Could please anybody who managed to do that explain how to do that :-)
Do I need to get n-gram files for the language I need to add ?
Is it a matter of creating tika.language.override.properties
, add some other lang codes and add lang-code.ngp n-gram file on the classPath ? In that case, where do I get it and why Tika doesn't support more languages, if it is just a matter of this ?

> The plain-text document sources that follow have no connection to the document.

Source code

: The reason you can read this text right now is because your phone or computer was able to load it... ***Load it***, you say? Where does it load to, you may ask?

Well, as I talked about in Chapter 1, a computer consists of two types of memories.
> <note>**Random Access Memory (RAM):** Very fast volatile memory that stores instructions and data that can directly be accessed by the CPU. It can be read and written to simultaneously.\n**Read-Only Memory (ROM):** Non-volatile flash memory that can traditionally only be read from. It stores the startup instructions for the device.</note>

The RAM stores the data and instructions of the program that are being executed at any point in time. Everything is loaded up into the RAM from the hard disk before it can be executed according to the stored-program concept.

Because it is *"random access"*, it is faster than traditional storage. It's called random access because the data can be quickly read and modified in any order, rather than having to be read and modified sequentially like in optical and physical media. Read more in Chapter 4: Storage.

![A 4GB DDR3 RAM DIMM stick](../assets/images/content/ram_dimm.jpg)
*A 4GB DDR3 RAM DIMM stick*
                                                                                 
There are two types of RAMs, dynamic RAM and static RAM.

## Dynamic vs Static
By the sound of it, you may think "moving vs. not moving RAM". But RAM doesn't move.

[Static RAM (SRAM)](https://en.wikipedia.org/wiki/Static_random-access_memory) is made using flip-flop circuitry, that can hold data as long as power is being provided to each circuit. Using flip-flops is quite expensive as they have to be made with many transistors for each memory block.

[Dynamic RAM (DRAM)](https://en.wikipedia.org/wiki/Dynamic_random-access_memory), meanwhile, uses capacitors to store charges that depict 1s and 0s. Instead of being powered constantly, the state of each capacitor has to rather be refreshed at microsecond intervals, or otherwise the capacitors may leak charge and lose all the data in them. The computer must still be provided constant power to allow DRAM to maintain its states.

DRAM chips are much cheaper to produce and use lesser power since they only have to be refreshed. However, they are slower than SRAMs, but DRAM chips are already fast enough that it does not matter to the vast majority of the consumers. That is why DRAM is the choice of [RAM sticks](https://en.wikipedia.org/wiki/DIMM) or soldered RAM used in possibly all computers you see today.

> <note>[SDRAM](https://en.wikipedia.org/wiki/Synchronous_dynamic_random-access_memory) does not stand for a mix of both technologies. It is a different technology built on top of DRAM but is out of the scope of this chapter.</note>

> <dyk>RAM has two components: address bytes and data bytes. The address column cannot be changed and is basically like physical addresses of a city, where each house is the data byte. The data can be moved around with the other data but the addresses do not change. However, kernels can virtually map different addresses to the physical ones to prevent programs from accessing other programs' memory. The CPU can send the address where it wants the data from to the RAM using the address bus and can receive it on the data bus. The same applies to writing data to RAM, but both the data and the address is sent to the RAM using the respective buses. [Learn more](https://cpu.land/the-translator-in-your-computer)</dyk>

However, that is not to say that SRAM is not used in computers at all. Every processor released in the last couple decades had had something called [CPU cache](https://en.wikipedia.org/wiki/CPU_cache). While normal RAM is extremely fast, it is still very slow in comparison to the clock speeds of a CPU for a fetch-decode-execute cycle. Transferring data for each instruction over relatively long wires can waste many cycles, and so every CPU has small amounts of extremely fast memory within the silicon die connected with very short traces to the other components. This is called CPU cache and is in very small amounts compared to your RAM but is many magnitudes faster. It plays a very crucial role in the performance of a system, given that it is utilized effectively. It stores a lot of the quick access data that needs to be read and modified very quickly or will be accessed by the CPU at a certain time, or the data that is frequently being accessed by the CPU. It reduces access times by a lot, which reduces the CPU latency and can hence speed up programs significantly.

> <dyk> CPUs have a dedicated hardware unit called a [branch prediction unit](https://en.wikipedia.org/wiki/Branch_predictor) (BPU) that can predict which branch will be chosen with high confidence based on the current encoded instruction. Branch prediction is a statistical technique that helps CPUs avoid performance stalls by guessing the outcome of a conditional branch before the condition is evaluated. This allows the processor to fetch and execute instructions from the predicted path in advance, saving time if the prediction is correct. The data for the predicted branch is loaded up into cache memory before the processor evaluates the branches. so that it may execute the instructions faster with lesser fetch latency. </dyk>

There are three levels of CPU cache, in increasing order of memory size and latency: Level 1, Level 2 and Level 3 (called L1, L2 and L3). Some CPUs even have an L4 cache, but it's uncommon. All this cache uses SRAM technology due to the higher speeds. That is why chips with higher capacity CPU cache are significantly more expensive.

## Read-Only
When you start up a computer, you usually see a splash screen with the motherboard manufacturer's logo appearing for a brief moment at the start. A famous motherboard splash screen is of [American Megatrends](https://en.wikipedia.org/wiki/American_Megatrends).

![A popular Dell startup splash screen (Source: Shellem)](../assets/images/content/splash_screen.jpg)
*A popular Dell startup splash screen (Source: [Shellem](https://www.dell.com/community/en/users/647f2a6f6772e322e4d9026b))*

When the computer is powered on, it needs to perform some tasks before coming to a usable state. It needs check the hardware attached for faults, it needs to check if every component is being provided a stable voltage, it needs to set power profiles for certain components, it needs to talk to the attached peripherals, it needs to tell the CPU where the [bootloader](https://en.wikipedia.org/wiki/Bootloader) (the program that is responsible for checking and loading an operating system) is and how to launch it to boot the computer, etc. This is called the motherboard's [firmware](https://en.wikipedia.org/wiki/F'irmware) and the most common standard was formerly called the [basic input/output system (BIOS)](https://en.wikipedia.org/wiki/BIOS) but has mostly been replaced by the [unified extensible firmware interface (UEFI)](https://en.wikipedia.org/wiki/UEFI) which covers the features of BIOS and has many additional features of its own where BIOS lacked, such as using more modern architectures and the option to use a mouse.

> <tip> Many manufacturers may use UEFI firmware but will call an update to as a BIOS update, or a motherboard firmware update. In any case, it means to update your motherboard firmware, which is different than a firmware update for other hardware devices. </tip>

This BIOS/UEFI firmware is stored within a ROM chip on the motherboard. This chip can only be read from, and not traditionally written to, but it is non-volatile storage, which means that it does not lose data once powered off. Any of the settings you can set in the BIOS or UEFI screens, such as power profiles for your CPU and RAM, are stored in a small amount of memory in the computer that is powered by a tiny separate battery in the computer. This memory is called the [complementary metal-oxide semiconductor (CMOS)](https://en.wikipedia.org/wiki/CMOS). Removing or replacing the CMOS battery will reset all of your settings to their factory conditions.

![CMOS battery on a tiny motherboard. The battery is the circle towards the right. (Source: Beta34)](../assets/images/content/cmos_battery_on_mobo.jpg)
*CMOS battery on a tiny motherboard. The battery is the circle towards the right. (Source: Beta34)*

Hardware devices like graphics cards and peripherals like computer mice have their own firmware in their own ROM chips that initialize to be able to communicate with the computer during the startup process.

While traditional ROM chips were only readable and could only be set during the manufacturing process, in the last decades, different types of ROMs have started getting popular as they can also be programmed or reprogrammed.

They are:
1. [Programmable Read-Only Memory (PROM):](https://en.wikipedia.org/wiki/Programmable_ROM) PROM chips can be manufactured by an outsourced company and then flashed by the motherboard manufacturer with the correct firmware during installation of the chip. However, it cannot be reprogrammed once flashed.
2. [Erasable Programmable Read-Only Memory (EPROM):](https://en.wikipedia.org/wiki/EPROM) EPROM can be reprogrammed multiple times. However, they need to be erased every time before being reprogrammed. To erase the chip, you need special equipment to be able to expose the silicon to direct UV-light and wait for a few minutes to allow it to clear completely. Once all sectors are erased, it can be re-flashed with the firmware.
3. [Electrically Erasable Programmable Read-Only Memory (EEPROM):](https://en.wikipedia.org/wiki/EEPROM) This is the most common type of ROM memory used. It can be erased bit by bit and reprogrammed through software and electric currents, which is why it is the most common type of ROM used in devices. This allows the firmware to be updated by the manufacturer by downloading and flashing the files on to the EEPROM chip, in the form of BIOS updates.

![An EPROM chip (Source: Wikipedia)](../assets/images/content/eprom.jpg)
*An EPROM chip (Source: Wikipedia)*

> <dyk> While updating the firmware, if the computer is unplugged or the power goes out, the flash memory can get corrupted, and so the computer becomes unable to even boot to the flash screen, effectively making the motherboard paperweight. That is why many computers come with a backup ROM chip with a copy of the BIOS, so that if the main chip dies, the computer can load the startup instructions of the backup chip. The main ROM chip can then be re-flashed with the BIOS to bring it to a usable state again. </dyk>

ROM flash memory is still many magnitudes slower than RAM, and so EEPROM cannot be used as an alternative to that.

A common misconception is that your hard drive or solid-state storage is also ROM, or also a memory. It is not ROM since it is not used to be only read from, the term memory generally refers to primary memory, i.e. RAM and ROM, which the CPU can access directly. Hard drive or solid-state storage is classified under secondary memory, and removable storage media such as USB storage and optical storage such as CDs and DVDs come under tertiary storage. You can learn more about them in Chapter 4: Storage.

There are currently these languages supported for language detection
da,de,et,el,en,es,fi,fr,hu,is,it,lt,nl,no,pl,pt,ru,sv,th
and tika uses traditional n-gram notation
er_ 132232
_de 103517
en_ 82666
et_ 80661
for 65286
_fo 57945
de_ 51382
der 44049
at_ 41915
det 41381
_og 40344
_at 39482
ing 38707
den 36795
og_ 36577
_me 34924
nde 34528
This lang detection application currently supports these languages, but has kinda different n-gram files
af bg cs de en fa fr he hr id ja ko ml ne no pl ro sk sq sw te tl uk vi zh-tw ar bn da el es fi gu hi hu it kn mk mr nl pa pt ru so sv ta th tr ur zh-cn
in JSON notation
{"freq":{"D":9246,"E":2445,"F":2510,"G":3299,"A":6930,"B":3706,"C":2451,"L":2519,"M":3951,"N":3334,"O":2514,"H" ....
It looks like as of TIKA-490, it should be possible to add new language profiles. TIKA-546 seems to indicate it isn't yet as easy as it might be, and in the mean time you'll need to start with Nutch's NGramProfile tool and tweak the output.
I'd suggest you try using the Nutch tool to generate the files, then look at the comments on TIKA-490 for details on how to use them.